P38-activated MAPK signaling is crucial for the destruction of articular cartilage and can promote chondrocyte apoptosis, affect the synthesis of ECM of the cartilage, accelerate the processes of chondrocyte hypertrophy and calcification, and enhance the synthesis of MMPs.43 Various extracellular stimuli (such as extracellular environmental changes and inflammation-related cytokines) can cause phosphorylation of p38 MAPKs, which are activated and translocated into the nucleus and then stimulate the activation of transcription factor 2 (ATF-2) and muscle myocyte enhancer factor 2c (MEF2C). After activation, ATF-2 can bind NF-κB in the activation protein 1 site and drive the expression of proinflammatory cytokines (e.g., IL-1, TNF-α) and MMPs. The phosphorylation of MEF2C can increase the expression of c-Jun, a transcription factor, which can bind to the docking site of activating protein 1, thereby further enhancing the expression of inflammation-related genes. Moreover, upregulation of IL-1 and TNF-α can stimulate the phosphorylation of p38 MAPK, and therefore, a cascade effect (rapid enhancement) takes place to promote the production of COXs, PGE2, and MMPs, which inhibit the synthesis of ECM, thus aggravating the damage to chondrocytes.44 Moreover, Zhou et al. have shown that JNK can be activated when TNF-α continues to affect chondrocytes. In this process of chondrocyte apoptosis, the expression of apoptosis-inhibiting proteins (such as B-cell lymphoma-2 (Bcl-2) and myeloid cell leukemia-1 (Mcl-Bcl-2 and Mcl-1) appears to be significantly downregulated.45
This pathway involves a ligand (Wnt family of molecules), the Frizzled family, and low-density lipoprotein (LDL) receptor-related proteins 5 and 6. Liu et al. have demonstrated that activation of Wnt-β-catenin signaling can promote differentiation of chondrocytes and reduce the synthesis of the ECM.46 At the same time, activation of the Wnt–β-catenin signaling pathway upregulates the mRNA expression of MMP-3 and MMP-13 and enhances the effect of IL-1β, and these proinflammatory proteins further promote the apoptosis of chondrocytes.47 Nevertheless, there are a few studies on the relation between the Wnt–β-catenin pathway and PTOA, and the specific mechanism underlying this link has yet to be studied.

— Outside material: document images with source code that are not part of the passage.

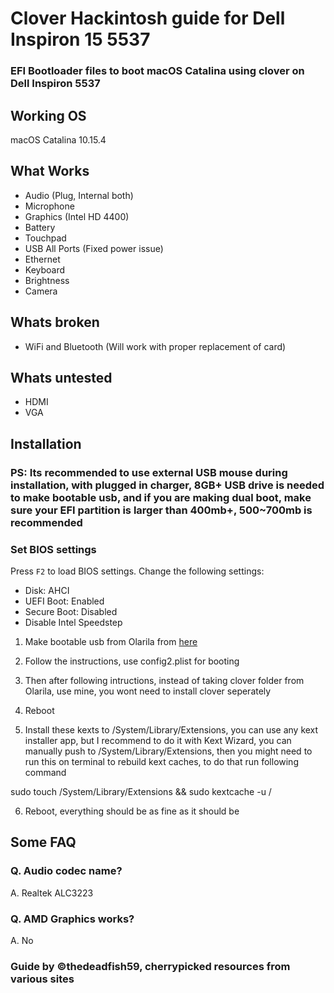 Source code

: # Clover Hackintosh guide for Dell Inspiron 15 5537

### EFI Bootloader files to boot macOS Catalina using clover on Dell Inspiron 5537

## Working OS

macOS Catalina 10.15.4

## What Works


- Audio (Plug, Internal both)
- Microphone
- Graphics (Intel HD 4400)
- Battery
- Touchpad
- USB All Ports (Fixed power issue)
- Ethernet
- Keyboard
- Brightness
- Camera

## Whats broken

- WiFi and Bluetooth (Will work with proper replacement of card)

## Whats untested

- HDMI
- VGA

## Installation

### PS: Its recommended to use external USB mouse during installation, with plugged in charger, 8GB+ USB drive is needed to make bootable usb, and if you are making dual boot, make sure your EFI partition is larger than 400mb+, 500~700mb is recommended 

### Set BIOS settings 
Press `F2` to load BIOS settings. Change the following settings:

- Disk: AHCI
- UEFI Boot: Enabled
- Secure Boot: Disabled
- Disable Intel Speedstep 

1. Make bootable usb from Olarila from [here](https://www.olarila.com/topic/5794-hackintosh-guide-install-macos-with-olarila-image-step-by-step-install-and-post-install-windows-or-mac)

2. Follow the instructions, use config2.plist for booting

3. Then after following intructions, instead of taking clover folder from Olarila, use mine, you wont need to install clover seperately 

4. Reboot 

5. Install these kexts to /System/Library/Extensions, you can use any kext installer app, but I recommend to do it with Kext Wizard, you can manually push to /System/Library/Extensions, then you might need to run this on terminal to rebuild kext caches, to do that run following command

sudo touch /System/Library/Extensions && sudo kextcache -u /

6. Reboot, everything should be as fine as it should be

## Some FAQ

### Q. Audio codec name?
A. Realtek ALC3223

### Q. AMD Graphics works?
A. No



### Guide by ©thedeadfish59, cherrypicked resources from various sites 
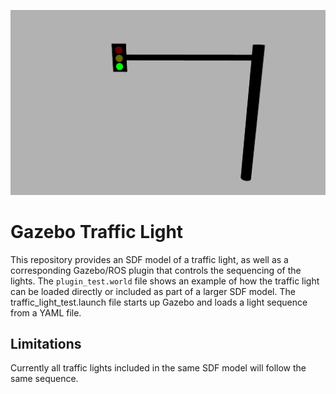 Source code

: ![](img/traffic_light.jpg)

# Gazebo Traffic Light

This repository provides an SDF model of a traffic light, as well as a corresponding Gazebo/ROS plugin that controls the sequencing of the lights. The `plugin_test.world` file shows an example of how the traffic light can be loaded directly or included as part of a larger SDF model. The traffic_light_test.launch file starts up Gazebo and loads a light sequence from a YAML file.

## Limitations

Currently all traffic lights included in the same SDF model will follow the same sequence.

In summary, inflammatory cytokines and their associated signal transduction pathways are closely linked to the pathogenesis of PTOA. Nonetheless, not all inflammatory cytokines are harmful, and we should correctly understand their pros and cons. It is believed that when the signal transduction mechanisms in PTOA are understood in more detail, researchers will come up with more ideas and ways for diagnosis and treatment of early PTOA (Figure 1).